トップの位置が低い
「あれ?」
見ていて、頭の中に疑問符が浮かんだ。
オリックスのエース・山本由伸のピッチングだ。
10月22日、神宮球場での日本シリーズ第1戦は
ヤクルト・
小川泰弘と山本の予告先発だった。注目は、2年連続で投手4冠を獲った山本と、ヤクルトの三冠王の
村上宗隆がどんな戦いをするのか。それはシリーズ全体の行方を左右する戦いでもあった。
山本は久しぶりの神宮のマウンドだったらしい。マウンドは傾斜の角度、土の硬さと各球場でまったく違う。合う合わないは当然あるし、最初はちょっと投げにくいだろうなと思っていたら、初回、いきなり
塩見泰隆にヒットを打たれ、続く
山崎晃大朗に粘られた。
初球を塩見に打たれ、「こんなはずは」と力んだのかもしれないが、いつもの山本とは違う。リリースポイントが一定せず、トップでのヒジの位置が少し低い。結果的に真っすぐの角度がなく高めに集まり、カーブやフォークといったタテ変化が今一つだった。
その後もなかなか修正がきかず、全体に球が浮いた状態の中、カットボール、スライダーと横変化の球で勝負していたが、塩見、
オスナに一発を浴び、4失点となった。
もしかしたらヒジにでも何かあったのかと思って見ていたら、5回途中いきなりの降板。左脇がつったような状態になったらしい。脇腹は細かい筋肉組織があり、無理をすると長引く。症状は分からないが、次の登板は難しいかもしれない。

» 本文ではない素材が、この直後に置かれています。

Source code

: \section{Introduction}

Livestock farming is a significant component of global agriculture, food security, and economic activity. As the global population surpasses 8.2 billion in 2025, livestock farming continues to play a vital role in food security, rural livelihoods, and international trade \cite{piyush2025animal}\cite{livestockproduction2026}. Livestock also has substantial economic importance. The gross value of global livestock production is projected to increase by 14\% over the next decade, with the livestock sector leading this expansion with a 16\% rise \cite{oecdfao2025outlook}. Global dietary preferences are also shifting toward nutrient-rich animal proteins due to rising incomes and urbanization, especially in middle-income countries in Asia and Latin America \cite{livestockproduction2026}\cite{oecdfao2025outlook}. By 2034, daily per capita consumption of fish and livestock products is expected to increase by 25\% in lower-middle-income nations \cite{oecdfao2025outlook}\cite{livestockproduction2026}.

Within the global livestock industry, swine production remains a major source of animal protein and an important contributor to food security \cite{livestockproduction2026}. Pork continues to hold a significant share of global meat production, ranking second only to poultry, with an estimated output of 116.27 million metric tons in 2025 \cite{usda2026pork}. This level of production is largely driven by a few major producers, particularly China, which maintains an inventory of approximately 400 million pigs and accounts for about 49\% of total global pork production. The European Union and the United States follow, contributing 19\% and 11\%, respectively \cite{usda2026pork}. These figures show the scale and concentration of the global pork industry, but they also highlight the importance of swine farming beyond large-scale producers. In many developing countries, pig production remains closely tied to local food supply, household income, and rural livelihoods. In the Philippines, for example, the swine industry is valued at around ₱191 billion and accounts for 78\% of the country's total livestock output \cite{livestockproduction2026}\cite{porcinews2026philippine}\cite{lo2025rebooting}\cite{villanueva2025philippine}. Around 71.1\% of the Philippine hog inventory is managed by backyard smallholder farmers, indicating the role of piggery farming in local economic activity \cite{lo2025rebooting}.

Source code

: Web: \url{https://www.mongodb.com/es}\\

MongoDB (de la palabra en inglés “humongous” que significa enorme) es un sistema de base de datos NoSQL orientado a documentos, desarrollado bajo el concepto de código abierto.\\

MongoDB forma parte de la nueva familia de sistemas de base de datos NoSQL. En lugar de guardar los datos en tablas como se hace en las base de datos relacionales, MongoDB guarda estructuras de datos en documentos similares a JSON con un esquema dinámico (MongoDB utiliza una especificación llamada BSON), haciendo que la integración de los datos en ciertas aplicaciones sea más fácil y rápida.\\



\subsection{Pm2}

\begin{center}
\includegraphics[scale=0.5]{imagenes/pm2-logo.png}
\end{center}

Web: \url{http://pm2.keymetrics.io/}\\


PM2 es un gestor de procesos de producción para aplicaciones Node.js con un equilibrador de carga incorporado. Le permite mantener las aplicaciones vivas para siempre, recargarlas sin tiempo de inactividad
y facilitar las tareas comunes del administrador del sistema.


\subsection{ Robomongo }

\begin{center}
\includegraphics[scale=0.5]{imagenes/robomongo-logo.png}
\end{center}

短期決戦の初戦は重要。第6戦にも登板が予想された山本がヤクルト打線を完全に抑え込めば、一気にオリックスが有利になったはずだ。
中嶋聡監督にとっても痛い誤算だろう。
ただ、両者の力は拮抗し、投手陣はオリックスが上と思っている。巻き返し、昨年のような素晴らしい日本シリーズを見せてほしい。